Antes da vitória de Trump, os mercados estavam prevendo uma era de farta liquidez a perder de vista. Os investidores estiveram mais certos que o Federal Reserve ao não sancionar as previsões de altas de juros do banco e no vigor da recuperação da economia americana que lhes servia de base - e, desde dezembro, só houve uma alta, de 0,25 ponto. Como a curva dos juros americanos após a eleição apontou abruptamente para cima, as apostas começam a indicar agora que o Fed, a quem atribuiam precipitação ao querer apertar a política monetária antes do tempo, corre o risco de ficar para trás se mantiver a intenção de comandar um ciclo de aperto bastante moderado e dilatado no tempo.
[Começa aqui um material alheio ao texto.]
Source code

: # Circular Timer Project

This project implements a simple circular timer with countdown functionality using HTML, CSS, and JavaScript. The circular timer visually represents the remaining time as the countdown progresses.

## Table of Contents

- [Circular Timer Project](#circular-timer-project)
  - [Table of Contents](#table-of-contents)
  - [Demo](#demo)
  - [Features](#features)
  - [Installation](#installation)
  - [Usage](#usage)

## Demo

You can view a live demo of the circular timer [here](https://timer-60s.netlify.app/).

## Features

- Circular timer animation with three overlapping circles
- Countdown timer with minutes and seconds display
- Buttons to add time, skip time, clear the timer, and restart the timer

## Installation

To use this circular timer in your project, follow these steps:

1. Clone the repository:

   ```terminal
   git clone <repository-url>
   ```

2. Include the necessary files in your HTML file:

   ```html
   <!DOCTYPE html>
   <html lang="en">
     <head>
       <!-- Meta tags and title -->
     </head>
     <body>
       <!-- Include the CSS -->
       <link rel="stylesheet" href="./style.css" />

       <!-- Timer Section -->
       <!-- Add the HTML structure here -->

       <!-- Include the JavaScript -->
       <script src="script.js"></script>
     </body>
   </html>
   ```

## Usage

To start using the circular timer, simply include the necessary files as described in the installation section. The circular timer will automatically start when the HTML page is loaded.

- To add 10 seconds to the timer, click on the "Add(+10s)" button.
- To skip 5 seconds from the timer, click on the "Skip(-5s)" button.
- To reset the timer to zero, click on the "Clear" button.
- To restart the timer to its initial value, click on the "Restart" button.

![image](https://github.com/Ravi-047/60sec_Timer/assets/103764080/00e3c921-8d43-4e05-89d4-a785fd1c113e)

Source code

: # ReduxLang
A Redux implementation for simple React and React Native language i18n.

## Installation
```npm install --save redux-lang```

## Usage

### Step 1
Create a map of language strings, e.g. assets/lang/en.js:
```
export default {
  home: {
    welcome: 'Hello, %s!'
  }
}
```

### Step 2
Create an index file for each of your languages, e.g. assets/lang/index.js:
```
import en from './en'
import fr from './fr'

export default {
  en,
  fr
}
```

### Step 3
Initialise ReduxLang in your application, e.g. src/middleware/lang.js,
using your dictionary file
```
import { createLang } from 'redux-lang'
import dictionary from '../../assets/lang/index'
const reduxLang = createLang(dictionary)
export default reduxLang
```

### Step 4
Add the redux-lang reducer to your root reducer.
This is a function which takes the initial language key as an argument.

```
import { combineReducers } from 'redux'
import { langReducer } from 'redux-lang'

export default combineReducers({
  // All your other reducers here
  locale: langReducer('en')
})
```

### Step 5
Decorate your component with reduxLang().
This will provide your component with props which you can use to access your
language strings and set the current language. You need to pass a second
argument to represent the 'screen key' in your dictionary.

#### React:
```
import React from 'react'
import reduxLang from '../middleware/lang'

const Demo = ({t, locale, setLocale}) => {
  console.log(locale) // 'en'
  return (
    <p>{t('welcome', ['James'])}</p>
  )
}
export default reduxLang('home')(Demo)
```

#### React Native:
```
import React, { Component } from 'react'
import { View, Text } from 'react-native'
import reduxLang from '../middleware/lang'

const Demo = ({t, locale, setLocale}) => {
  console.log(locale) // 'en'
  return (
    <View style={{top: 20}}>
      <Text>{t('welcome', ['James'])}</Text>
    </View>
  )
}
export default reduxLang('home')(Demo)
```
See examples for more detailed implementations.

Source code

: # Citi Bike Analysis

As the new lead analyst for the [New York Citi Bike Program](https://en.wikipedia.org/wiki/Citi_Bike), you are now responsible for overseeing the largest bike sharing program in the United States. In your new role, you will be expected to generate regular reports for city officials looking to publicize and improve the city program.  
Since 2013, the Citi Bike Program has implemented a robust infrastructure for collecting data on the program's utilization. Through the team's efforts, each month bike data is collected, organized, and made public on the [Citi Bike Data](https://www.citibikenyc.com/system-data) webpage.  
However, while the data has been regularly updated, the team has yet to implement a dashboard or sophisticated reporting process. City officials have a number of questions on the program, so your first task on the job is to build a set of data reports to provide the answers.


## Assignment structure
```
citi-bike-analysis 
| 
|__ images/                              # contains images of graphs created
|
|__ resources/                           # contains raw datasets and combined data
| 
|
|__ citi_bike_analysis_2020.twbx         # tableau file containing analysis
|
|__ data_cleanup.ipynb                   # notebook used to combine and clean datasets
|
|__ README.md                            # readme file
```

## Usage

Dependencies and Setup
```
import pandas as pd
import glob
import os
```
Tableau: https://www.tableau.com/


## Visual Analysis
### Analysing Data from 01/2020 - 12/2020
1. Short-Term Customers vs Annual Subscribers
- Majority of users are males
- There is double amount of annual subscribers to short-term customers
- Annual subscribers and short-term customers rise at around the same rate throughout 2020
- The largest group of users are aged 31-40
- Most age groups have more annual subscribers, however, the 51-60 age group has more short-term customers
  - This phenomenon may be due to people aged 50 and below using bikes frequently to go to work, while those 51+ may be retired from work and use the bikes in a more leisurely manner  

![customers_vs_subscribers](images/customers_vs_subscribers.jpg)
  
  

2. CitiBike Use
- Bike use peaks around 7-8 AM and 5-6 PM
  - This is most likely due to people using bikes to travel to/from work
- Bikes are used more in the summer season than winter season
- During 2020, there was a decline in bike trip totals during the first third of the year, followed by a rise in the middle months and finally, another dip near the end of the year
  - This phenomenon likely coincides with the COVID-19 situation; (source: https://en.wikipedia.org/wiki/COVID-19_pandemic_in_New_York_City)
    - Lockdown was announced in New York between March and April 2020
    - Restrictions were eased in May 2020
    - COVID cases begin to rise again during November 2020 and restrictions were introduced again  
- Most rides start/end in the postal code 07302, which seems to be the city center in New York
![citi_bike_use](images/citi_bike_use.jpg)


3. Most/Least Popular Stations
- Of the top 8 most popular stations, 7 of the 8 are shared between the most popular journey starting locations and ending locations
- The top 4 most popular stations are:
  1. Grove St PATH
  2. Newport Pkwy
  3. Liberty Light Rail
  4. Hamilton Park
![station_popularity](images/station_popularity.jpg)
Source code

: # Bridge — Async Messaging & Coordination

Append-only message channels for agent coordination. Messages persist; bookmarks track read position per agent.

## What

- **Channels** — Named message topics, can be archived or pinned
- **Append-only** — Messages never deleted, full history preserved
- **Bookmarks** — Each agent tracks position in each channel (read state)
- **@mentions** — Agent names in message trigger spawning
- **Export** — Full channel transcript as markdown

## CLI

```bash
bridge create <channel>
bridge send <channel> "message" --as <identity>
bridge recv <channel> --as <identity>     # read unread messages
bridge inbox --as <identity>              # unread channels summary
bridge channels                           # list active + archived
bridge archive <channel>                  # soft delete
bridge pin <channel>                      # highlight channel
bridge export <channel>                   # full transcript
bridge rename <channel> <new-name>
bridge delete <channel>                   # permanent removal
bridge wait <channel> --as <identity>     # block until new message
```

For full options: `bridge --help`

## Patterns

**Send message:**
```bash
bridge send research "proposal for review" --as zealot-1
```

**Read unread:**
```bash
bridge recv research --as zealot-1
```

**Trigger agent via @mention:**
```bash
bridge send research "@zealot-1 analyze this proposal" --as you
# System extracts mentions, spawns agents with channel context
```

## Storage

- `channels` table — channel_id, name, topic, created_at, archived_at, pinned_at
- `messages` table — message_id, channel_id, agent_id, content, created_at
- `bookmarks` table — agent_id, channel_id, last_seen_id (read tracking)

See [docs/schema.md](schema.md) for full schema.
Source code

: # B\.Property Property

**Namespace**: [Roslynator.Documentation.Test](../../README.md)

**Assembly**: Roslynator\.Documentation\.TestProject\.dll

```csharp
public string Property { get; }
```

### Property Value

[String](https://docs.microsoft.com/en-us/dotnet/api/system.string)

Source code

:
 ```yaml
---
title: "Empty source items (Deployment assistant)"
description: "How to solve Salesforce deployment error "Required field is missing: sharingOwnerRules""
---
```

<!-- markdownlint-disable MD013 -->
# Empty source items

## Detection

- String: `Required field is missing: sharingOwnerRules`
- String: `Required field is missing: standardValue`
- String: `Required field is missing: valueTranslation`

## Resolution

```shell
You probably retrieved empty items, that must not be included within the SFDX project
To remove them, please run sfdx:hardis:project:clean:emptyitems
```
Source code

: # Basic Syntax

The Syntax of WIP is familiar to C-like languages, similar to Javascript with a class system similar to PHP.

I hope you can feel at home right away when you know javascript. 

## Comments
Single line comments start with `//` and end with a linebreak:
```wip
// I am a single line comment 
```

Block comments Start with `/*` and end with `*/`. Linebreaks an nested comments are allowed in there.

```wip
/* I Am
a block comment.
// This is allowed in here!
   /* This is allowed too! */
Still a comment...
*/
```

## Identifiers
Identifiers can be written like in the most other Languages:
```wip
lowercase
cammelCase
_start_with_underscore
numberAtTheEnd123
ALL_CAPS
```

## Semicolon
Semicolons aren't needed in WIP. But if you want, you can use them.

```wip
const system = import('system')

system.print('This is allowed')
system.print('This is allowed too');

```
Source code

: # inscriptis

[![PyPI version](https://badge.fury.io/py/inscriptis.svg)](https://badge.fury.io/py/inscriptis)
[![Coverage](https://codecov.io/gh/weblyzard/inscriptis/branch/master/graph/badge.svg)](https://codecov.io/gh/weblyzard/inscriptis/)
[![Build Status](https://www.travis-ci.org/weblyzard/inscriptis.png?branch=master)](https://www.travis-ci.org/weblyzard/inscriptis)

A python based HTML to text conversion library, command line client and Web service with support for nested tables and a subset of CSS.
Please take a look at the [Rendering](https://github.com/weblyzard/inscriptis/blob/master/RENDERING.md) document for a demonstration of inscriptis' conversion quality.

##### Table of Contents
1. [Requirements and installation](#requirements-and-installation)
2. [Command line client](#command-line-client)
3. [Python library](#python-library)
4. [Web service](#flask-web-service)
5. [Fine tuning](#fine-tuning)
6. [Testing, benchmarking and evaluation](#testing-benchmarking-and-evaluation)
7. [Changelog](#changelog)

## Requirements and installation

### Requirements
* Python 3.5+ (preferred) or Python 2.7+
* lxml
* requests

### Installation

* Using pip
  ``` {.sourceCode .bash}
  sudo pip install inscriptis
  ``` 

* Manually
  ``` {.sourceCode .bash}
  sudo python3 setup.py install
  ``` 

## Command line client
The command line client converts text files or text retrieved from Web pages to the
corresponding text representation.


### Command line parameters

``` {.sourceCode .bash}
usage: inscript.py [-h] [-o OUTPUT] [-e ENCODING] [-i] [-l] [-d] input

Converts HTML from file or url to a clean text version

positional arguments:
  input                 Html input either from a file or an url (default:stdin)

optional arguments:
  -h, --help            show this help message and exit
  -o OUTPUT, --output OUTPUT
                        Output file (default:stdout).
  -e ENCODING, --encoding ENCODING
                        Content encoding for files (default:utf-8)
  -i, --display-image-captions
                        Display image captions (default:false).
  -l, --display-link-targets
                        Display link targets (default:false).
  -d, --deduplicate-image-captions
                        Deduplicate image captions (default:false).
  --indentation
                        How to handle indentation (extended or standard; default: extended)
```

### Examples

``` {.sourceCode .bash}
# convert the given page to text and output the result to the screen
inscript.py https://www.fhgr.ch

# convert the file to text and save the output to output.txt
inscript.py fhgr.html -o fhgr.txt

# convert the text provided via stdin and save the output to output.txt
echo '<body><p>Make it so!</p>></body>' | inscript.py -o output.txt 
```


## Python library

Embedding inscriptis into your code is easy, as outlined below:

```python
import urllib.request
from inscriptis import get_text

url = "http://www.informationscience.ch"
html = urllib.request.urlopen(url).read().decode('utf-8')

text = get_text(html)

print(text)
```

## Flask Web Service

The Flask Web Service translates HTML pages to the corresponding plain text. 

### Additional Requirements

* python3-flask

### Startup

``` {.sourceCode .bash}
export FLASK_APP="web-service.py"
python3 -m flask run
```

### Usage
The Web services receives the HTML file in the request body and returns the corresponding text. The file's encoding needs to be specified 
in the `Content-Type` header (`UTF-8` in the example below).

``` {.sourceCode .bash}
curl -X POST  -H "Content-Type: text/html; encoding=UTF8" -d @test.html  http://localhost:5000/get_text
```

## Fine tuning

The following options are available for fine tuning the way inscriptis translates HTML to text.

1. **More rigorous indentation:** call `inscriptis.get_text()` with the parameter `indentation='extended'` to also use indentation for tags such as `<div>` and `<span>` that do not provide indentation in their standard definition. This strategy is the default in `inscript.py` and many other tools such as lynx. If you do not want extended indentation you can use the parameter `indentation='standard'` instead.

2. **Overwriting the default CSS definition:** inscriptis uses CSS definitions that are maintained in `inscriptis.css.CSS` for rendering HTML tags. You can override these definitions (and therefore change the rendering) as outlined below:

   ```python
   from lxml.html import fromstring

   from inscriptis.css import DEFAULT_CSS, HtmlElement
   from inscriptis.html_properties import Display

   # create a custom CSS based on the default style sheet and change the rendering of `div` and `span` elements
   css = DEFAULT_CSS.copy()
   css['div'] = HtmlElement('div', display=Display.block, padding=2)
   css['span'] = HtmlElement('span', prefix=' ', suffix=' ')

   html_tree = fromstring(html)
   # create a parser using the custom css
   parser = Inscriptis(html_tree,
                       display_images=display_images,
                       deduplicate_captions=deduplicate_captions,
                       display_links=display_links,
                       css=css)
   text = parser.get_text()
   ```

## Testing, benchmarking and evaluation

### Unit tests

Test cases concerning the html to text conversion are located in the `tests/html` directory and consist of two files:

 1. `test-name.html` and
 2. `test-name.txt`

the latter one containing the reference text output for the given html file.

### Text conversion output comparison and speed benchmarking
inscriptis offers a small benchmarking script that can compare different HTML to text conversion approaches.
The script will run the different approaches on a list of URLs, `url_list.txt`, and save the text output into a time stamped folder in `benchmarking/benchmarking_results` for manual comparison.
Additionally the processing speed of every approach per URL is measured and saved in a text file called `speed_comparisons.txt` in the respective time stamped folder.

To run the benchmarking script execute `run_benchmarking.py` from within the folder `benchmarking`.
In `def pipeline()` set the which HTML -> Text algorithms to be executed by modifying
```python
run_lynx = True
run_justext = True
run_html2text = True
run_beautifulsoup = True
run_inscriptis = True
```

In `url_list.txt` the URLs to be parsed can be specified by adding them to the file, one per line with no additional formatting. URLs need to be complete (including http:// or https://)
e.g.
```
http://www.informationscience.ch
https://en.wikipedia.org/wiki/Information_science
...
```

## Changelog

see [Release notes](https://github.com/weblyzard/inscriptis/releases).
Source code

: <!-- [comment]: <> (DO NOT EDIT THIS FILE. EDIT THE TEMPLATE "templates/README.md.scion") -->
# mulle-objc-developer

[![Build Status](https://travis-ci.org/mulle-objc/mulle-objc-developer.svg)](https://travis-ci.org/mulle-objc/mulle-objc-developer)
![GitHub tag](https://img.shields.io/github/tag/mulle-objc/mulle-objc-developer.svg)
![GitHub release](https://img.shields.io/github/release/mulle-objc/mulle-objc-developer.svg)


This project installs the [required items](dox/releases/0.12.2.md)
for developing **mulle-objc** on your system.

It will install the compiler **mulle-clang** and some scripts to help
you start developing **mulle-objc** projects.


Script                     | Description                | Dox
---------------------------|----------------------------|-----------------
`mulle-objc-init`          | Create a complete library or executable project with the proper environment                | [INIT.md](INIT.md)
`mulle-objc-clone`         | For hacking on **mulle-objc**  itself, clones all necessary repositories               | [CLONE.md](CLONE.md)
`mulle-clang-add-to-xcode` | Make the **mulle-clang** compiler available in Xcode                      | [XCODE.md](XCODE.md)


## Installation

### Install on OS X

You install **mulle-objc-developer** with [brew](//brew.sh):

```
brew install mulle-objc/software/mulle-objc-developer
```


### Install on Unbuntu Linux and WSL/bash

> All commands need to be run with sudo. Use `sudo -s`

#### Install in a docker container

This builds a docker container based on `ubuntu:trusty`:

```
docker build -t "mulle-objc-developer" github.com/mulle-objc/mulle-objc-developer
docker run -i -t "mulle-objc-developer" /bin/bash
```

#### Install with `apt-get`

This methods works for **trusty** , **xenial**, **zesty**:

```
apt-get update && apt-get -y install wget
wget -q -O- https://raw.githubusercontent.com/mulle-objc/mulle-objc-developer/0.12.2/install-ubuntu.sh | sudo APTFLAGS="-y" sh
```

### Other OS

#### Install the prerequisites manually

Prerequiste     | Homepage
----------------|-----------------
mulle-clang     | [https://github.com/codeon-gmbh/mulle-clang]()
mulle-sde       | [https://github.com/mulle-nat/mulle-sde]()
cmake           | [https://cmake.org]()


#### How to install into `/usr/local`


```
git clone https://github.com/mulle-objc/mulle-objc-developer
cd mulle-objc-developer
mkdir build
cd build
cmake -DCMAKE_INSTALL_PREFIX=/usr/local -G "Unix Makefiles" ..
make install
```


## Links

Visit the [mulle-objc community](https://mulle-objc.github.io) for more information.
O pacote de cortes significativos de impostos, que beneficiará as empresas, a classe média alta e os mais ricos, é o principal fator de estímulo ao crescimento do programa de Trump, se for levado adiante. Os republicanos sempre pregaram isso e é bastante provável que, com sua maioria na Câmara e no Senado, ele seja aprovado. Um cálculo do JP Morgan sobre os efeitos prováveis do pacote do novo presidente indica que a redução de impostos para consumidores e empresas pode elevar o PIB em 1,2 ponto percentual, enquanto que os gastos com defesa (US$ 50 bilhões ao ano) e infraestrutura (US$ 100 bilhões anuais) contribuiriam com mais 0,7% do PIB (Gavyn Davies, "Financial Times", 11 de novembro) até 2018 - um ponto percentual adicional ao PIB ao ano em relação ao nível corrente. Por outro lado, quase dobraria o déficit público de 3,2% para 6% ao fim de uma década.
Se efetivado, gastos em infraestrutura e redução de impostos darão um empurrão em uma economia que já está perto do pleno emprego e que, pelas condições observadas pelo Federal Reserve nas atas da reunião de novembro, deve crescer acima do potencial em 2017 e 2018. A ata acenou com um aumento de juros para a reunião de dezembro o que, após a vitória de Trump, tornou-se 100% certeza, segundo o que mostram os índices futuros de juros.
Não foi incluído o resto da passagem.